* Exercise brief
Restate the following data in its entirety, word for word and without images.

[[ Data for this task open ]]

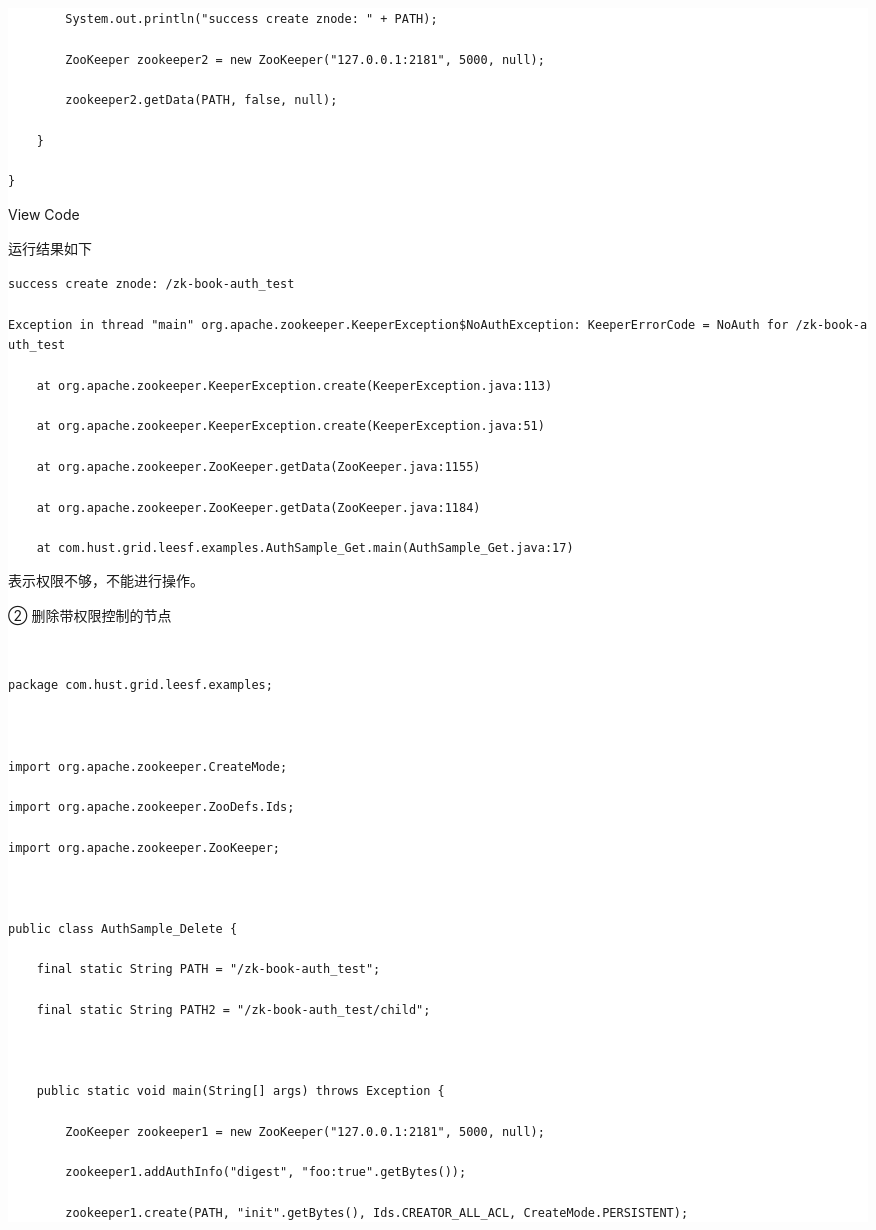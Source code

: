             System.out.println("success create znode: " + PATH);

            ZooKeeper zookeeper2 = new ZooKeeper("127.0.0.1:2181", 5000, null);

            zookeeper2.getData(PATH, false, null);

        }

    }

View Code

运行结果如下

    
    
    success create znode: /zk-book-auth_test

    Exception in thread "main" org.apache.zookeeper.KeeperException$NoAuthException: KeeperErrorCode = NoAuth for /zk-book-auth_test

        at org.apache.zookeeper.KeeperException.create(KeeperException.java:113)

        at org.apache.zookeeper.KeeperException.create(KeeperException.java:51)

        at org.apache.zookeeper.ZooKeeper.getData(ZooKeeper.java:1155)

        at org.apache.zookeeper.ZooKeeper.getData(ZooKeeper.java:1184)

        at com.hust.grid.leesf.examples.AuthSample_Get.main(AuthSample_Get.java:17)

表示权限不够，不能进行操作。

② 删除带权限控制的节点

![]()![]()

    
    
    package com.hust.grid.leesf.examples;

    

    import org.apache.zookeeper.CreateMode;

    import org.apache.zookeeper.ZooDefs.Ids;

    import org.apache.zookeeper.ZooKeeper;

    

    public class AuthSample_Delete {

        final static String PATH = "/zk-book-auth_test";

        final static String PATH2 = "/zk-book-auth_test/child";

    

        public static void main(String[] args) throws Exception {

            ZooKeeper zookeeper1 = new ZooKeeper("127.0.0.1:2181", 5000, null);

            zookeeper1.addAuthInfo("digest", "foo:true".getBytes());

            zookeeper1.create(PATH, "init".getBytes(), Ids.CREATOR_ALL_ACL, CreateMode.PERSISTENT);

[[ Data for this task closed ]]

* Result of the exercise
Source code

:             System.out.println("success create znode: " + PATH);

            ZooKeeper zookeeper2 = new ZooKeeper("127.0.0.1:2181", 5000, null);

            zookeeper2.getData(PATH, false, null);

        }

    }

View Code

运行结果如下

    
    
    success create znode: /zk-book-auth_test

    Exception in thread "main" org.apache.zookeeper.KeeperException$NoAuthException: KeeperErrorCode = NoAuth for /zk-book-auth_test

        at org.apache.zookeeper.KeeperException.create(KeeperException.java:113)

        at org.apache.zookeeper.KeeperException.create(KeeperException.java:51)

        at org.apache.zookeeper.ZooKeeper.getData(ZooKeeper.java:1155)

        at org.apache.zookeeper.ZooKeeper.getData(ZooKeeper.java:1184)

        at com.hust.grid.leesf.examples.AuthSample_Get.main(AuthSample_Get.java:17)

表示权限不够，不能进行操作。

② 删除带权限控制的节点

![]()![]()

    
    
    package com.hust.grid.leesf.examples;

    

    import org.apache.zookeeper.CreateMode;

    import org.apache.zookeeper.ZooDefs.Ids;

    import org.apache.zookeeper.ZooKeeper;

    

    public class AuthSample_Delete {

        final static String PATH = "/zk-book-auth_test";

        final static String PATH2 = "/zk-book-auth_test/child";

    

        public static void main(String[] args) throws Exception {

            ZooKeeper zookeeper1 = new ZooKeeper("127.0.0.1:2181", 5000, null);

            zookeeper1.addAuthInfo("digest", "foo:true".getBytes());

            zookeeper1.create(PATH, "init".getBytes(), Ids.CREATOR_ALL_ACL, CreateMode.PERSISTENT);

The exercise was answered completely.